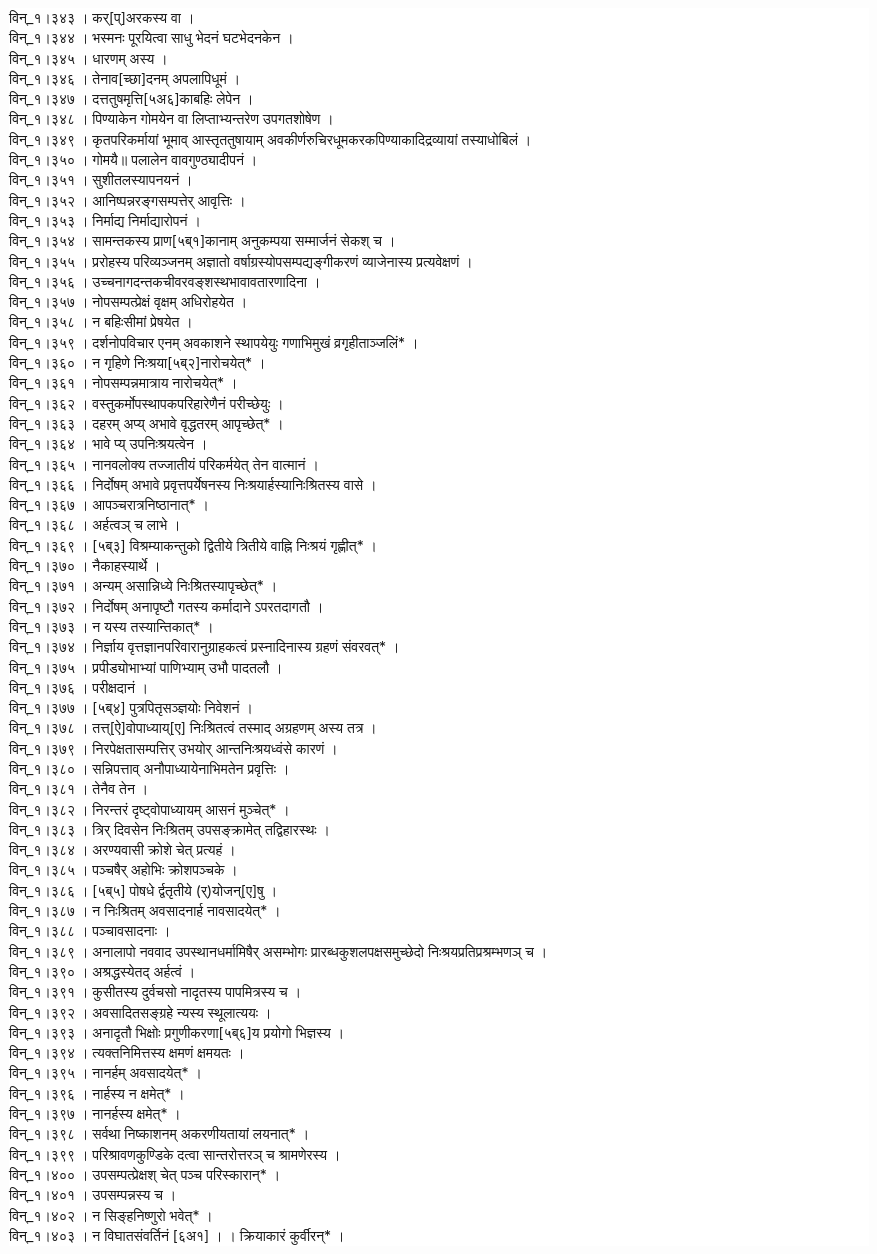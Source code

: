 विन्_१।३४३     । कर्[प्]अरकस्य वा ।  
विन्_१।३४४     । भस्मनः पूरयित्वा साधु भेदनं घटभेदनकेन ।  
विन्_१।३४५     । धारणम् अस्य ।  
विन्_१।३४६     । तेनाव[च्छा]दनम् अपलापिधूमं ।  
विन्_१।३४७     । दत्ततुषमृत्ति[५अ६]काबहिः लेपेन ।  
विन्_१।३४८     । पिण्याकेन गोमयेन वा लिप्ताभ्यन्तरेण उपगतशोषेण ।  
विन्_१।३४९     । कृतपरिकर्मायां भूमाव् आस्तृततुषायाम् अवकीर्णरुचिरधूमकरकपिण्याकादिद्रव्यायां तस्याधोबिलं ।  
विन्_१।३५०     । गोमयै॥ पलालेन वावगुण्ठ्यादीपनं ।  
विन्_१।३५१     । सुशीतलस्यापनयनं ।  
विन्_१।३५२     । आनिष्पन्नरङ्गसम्पत्तेर् आवृत्तिः ।  
विन्_१।३५३     । निर्माद्य निर्माद्यारोपनं ।  
विन्_१।३५४     । सामन्तकस्य प्राण[५ब्१]कानाम् अनुकम्पया सम्मार्जनं सेकश् च ।  
विन्_१।३५५     । प्ररोहस्य परिव्यञ्जनम् अज्ञातो वर्षाग्रस्योपसम्पद्यङ्गीकरणं व्याजेनास्य प्रत्यवेक्षणं ।  
विन्_१।३५६     । उच्चनागदन्तकचीवरवङ्शस्थभावावतारणादिना ।  
विन्_१।३५७     । नोपसम्पत्प्रेक्षं वृक्षम् अधिरोहयेत ।  
विन्_१।३५८     । न बहिःसीमां प्रेषयेत ।  
विन्_१।३५९     । दर्शनोपविचार एनम् अवकाशने स्थापयेयुः गणाभिमुखं व्रगृहीताञ्जलिं* ।  
विन्_१।३६०     । न गृहिणे निःश्रया[५ब्२]नारोचयेत्* ।  
विन्_१।३६१     । नोपसम्पन्नमात्राय नारोचयेत्* ।  
विन्_१।३६२     । वस्तुकर्मोपस्थापकपरिहारेणैनं परीच्छेयुः ।  
विन्_१।३६३     । दहरम् अप्य् अभावे वृद्धतरम् आपृच्छेत्* ।  
विन्_१।३६४     । भावे प्य् उपनिःश्रयत्वेन ।  
विन्_१।३६५     । नानवलोक्य तज्जातीयं परिकर्मयेत् तेन वात्मानं ।  
विन्_१।३६६     । निर्दोषम् अभावे प्रवृत्तपर्येषनस्य निःश्रयार्हस्यानिःश्रितस्य वासे ।  
विन्_१।३६७     । आपञ्चरात्रनिष्ठानात्* ।  
विन्_१।३६८     । अर्हत्वञ् च लाभे ।  
विन्_१।३६९     । [५ब्३] विश्रम्याकन्तुको द्वितीये त्रितीये वाह्नि निःश्रयं गृह्णीत्* ।  
विन्_१।३७०     । नैकाहस्यार्थे ।  
विन्_१।३७१     । अन्यम् असान्निध्ये निःश्रितस्यापृच्छेत्* ।  
विन्_१।३७२     । निर्दोषम् अनापृष्टौ गतस्य कर्मादाने ऽपरतदागतौ ।  
विन्_१।३७३     । न यस्य तस्यान्तिकात्* ।  
विन्_१।३७४     । निर्ज्ञाय वृत्तज्ञानपरिवारानुग्राहकत्वं प्रस्नादिनास्य ग्रहणं संवरवत्* ।  
विन्_१।३७५     । प्रपीड्योभाभ्यां पाणिभ्याम् उभौ पादतलौ ।  
विन्_१।३७६     । परीक्षदानं ।  
विन्_१।३७७     । [५ब्४] पुत्रपितृसञ्ज्ञयोः निवेशनं ।  
विन्_१।३७८     । तत्त्[ऐ]वोपाध्याय्[ए] निःश्रितत्वं तस्माद् अग्रहणम् अस्य तत्र ।  
विन्_१।३७९     । निरपेक्षतासम्पत्तिर् उभयोर् आन्तनिःश्रयध्वंसे कारणं ।  
विन्_१।३८०     । सन्निपत्ताव् अनौपाध्यायेनाभिमतेन प्रवृत्तिः ।  
विन्_१।३८१     । तेनैव तेन ।  
विन्_१।३८२     । निरन्तरं दृष्ट्वोपाध्यायम् आसनं मुञ्चेत्* ।  
विन्_१।३८३     । त्रिर् दिवसेन निःश्रितम् उपसङ्क्रामेत् तद्विहारस्थः ।  
विन्_१।३८४     । अरण्यवासी क्रोशे चेत् प्रत्यहं ।  
विन्_१।३८५     । पञ्चषैर् अहोभिः क्रोशपञ्चके ।  
विन्_१।३८६     । [५ब्५] पोषधे र्द्वतृतीये (र्)योजन्[ए]षु ।  
विन्_१।३८७     । न निःश्रितम् अवसादनार्ह नावसादयेत्* ।  
विन्_१।३८८     । पञ्चावसादनाः ।  
विन्_१।३८९     । अनालापो नववाद उपस्थानधर्मामिषैर् असम्भोगः प्रारब्धकुशलपक्षसमुच्छेदो निःश्रयप्रतिप्रश्रम्भणञ् च ।  
विन्_१।३९०     । अश्रद्धस्येतद् अर्हत्वं ।  
विन्_१।३९१     । कुसीतस्य दुर्वचसो नादृतस्य पापमित्रस्य च ।  
विन्_१।३९२     । अवसादितसङ्ग्रहे न्यस्य स्थूलात्ययः ।  
विन्_१।३९३     । अनादृतौ भिक्षोः प्रगुणीकरणा[५ब्६]य प्रयोगो भिज्ञस्य ।  
विन्_१।३९४     । त्यक्तनिमित्तस्य क्षमणं क्षमयतः ।  
विन्_१।३९५     । नानर्हम् अवसादयेत्* ।  
विन्_१।३९६     । नार्हस्य न क्षमेत्* ।  
विन्_१।३९७     । नानर्हस्य क्षमेत्* ।  
विन्_१।३९८     । सर्वथा निष्काशनम् अकरणीयतायां लयनात्* ।  
विन्_१।३९९     । परिश्रावणकुण्डिके दत्वा सान्तरोत्तरञ् च श्रामणेरस्य ।  
विन्_१।४००     । उपसम्पत्प्रेक्षश् चेत् पञ्च परिस्कारान्* ।  
विन्_१।४०१     । उपसम्पन्नस्य च ।  
विन्_१।४०२     । न सिङ्हनिष्णुरो भवेत्* ।  
विन्_१।४०३     । न विघातसंवर्तिनं [६अ१] । । क्रियाकारं कुर्वीरन्* ।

**What the task asks**
This task needs one value: the number of lines in the material above that contain the word "उपसम".

**Task answer**
2